__Aim of the task__
Below are lines of data, and only some are wanted. Please repeat exactly those from the line that has "Between day 4" through the line that has "As dt approaches 0, the".

__Data for this exercise__
=======
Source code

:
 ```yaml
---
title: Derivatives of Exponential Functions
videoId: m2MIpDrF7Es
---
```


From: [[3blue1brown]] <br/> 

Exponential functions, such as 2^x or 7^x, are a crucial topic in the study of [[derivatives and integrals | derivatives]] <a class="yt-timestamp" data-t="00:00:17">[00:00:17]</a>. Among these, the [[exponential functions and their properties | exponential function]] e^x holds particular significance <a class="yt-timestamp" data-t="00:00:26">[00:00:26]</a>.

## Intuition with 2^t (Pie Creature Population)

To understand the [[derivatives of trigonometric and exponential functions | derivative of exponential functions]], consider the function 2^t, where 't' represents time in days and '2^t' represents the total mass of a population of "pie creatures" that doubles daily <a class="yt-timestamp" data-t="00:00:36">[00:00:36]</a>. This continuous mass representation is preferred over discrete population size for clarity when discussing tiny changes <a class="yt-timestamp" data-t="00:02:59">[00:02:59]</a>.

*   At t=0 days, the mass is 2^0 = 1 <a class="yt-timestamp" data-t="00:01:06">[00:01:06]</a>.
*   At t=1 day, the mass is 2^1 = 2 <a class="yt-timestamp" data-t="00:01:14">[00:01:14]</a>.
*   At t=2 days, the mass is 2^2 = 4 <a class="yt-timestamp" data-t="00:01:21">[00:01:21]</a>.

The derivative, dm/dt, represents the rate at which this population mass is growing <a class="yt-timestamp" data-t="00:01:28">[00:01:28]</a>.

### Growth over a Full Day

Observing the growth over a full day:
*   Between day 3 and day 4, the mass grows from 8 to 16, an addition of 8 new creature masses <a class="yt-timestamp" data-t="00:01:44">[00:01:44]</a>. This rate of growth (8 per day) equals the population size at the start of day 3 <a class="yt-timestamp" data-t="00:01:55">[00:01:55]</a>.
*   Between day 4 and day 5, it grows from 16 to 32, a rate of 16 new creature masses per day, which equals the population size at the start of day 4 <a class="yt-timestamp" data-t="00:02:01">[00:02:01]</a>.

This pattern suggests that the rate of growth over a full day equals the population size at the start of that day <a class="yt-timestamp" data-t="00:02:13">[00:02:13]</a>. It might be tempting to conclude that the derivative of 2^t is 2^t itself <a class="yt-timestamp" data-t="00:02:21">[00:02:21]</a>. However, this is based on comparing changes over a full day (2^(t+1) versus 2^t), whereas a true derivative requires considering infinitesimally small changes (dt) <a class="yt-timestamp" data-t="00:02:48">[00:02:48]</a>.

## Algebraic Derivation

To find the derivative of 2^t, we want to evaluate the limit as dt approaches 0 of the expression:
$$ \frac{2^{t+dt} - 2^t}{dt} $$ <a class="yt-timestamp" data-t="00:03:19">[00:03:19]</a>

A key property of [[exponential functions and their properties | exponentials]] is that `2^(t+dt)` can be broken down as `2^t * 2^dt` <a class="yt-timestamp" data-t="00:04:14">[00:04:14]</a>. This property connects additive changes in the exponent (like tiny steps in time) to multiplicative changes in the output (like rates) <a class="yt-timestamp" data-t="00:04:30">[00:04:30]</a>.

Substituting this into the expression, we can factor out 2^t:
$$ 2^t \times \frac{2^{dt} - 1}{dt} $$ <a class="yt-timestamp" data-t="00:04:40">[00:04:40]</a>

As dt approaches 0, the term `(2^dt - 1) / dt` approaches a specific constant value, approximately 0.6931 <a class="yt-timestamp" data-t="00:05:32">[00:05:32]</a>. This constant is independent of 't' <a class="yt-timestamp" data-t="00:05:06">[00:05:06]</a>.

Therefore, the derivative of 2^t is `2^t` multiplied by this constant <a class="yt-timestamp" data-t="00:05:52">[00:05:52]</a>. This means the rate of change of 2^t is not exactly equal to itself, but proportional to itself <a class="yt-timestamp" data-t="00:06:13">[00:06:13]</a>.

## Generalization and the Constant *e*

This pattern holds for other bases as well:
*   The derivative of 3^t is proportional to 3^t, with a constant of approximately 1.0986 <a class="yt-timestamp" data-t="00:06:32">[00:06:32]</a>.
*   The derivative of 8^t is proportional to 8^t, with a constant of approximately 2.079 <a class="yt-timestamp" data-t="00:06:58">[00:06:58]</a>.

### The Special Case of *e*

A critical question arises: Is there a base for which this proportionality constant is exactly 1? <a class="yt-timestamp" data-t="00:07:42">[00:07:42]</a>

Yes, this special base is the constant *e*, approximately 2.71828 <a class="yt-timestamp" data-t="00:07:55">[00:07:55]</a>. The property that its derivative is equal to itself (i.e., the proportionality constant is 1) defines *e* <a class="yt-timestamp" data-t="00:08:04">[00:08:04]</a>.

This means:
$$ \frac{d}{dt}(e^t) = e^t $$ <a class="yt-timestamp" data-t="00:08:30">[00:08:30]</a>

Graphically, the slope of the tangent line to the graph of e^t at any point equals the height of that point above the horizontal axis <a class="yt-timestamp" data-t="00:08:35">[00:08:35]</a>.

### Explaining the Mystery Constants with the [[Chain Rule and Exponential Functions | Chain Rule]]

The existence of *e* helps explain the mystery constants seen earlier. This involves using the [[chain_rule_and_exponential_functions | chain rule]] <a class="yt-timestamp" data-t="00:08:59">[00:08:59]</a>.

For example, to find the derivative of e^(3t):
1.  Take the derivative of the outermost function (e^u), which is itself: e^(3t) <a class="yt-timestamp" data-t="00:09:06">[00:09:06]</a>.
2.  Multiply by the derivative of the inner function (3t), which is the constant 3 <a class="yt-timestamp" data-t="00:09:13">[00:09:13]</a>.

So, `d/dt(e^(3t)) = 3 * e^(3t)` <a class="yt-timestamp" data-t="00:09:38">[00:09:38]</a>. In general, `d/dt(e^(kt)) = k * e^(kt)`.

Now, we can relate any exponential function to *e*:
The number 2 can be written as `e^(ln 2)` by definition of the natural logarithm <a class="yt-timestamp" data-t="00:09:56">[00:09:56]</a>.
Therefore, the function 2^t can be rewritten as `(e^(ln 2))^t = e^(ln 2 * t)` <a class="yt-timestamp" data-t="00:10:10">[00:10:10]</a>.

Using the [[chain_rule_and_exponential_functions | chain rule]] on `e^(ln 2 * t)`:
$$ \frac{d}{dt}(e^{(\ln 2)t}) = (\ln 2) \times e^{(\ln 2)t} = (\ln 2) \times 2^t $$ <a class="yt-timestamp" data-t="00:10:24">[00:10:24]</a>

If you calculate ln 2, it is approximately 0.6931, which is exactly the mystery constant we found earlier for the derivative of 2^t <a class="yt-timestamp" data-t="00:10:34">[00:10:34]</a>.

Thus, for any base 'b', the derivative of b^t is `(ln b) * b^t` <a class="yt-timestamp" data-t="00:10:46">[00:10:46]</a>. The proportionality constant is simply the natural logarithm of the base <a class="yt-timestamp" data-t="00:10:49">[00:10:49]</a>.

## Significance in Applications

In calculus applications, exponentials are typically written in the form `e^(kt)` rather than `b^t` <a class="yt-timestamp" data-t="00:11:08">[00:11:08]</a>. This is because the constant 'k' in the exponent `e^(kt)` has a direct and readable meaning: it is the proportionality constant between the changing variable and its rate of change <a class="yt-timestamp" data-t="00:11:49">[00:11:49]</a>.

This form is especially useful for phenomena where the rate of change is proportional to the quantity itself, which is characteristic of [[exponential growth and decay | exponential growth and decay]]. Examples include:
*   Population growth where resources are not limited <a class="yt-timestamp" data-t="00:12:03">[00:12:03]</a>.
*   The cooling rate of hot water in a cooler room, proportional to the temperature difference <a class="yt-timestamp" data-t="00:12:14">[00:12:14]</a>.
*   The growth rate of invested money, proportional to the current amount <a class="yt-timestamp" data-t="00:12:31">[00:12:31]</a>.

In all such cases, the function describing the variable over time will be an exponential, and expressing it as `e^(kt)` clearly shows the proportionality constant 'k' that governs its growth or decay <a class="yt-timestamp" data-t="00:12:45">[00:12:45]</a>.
=======
__Completed exercise__
*   Between day 4 and day 5, it grows from 16 to 32, a rate of 16 new creature masses per day, which equals the population size at the start of day 4 <a class="yt-timestamp" data-t="00:02:01">[00:02:01]</a>.

This pattern suggests that the rate of growth over a full day equals the population size at the start of that day <a class="yt-timestamp" data-t="00:02:13">[00:02:13]</a>. It might be tempting to conclude that the derivative of 2^t is 2^t itself <a class="yt-timestamp" data-t="00:02:21">[00:02:21]</a>. However, this is based on comparing changes over a full day (2^(t+1) versus 2^t), whereas a true derivative requires considering infinitesimally small changes (dt) <a class="yt-timestamp" data-t="00:02:48">[00:02:48]</a>.

## Algebraic Derivation

To find the derivative of 2^t, we want to evaluate the limit as dt approaches 0 of the expression:
$$ \frac{2^{t+dt} - 2^t}{dt} $$ <a class="yt-timestamp" data-t="00:03:19">[00:03:19]</a>

A key property of [[exponential functions and their properties | exponentials]] is that `2^(t+dt)` can be broken down as `2^t * 2^dt` <a class="yt-timestamp" data-t="00:04:14">[00:04:14]</a>. This property connects additive changes in the exponent (like tiny steps in time) to multiplicative changes in the output (like rates) <a class="yt-timestamp" data-t="00:04:30">[00:04:30]</a>.

Substituting this into the expression, we can factor out 2^t:
$$ 2^t \times \frac{2^{dt} - 1}{dt} $$ <a class="yt-timestamp" data-t="00:04:40">[00:04:40]</a>

As dt approaches 0, the term `(2^dt - 1) / dt` approaches a specific constant value, approximately 0.6931 <a class="yt-timestamp" data-t="00:05:32">[00:05:32]</a>. This constant is independent of 't' <a class="yt-timestamp" data-t="00:05:06">[00:05:06]</a>.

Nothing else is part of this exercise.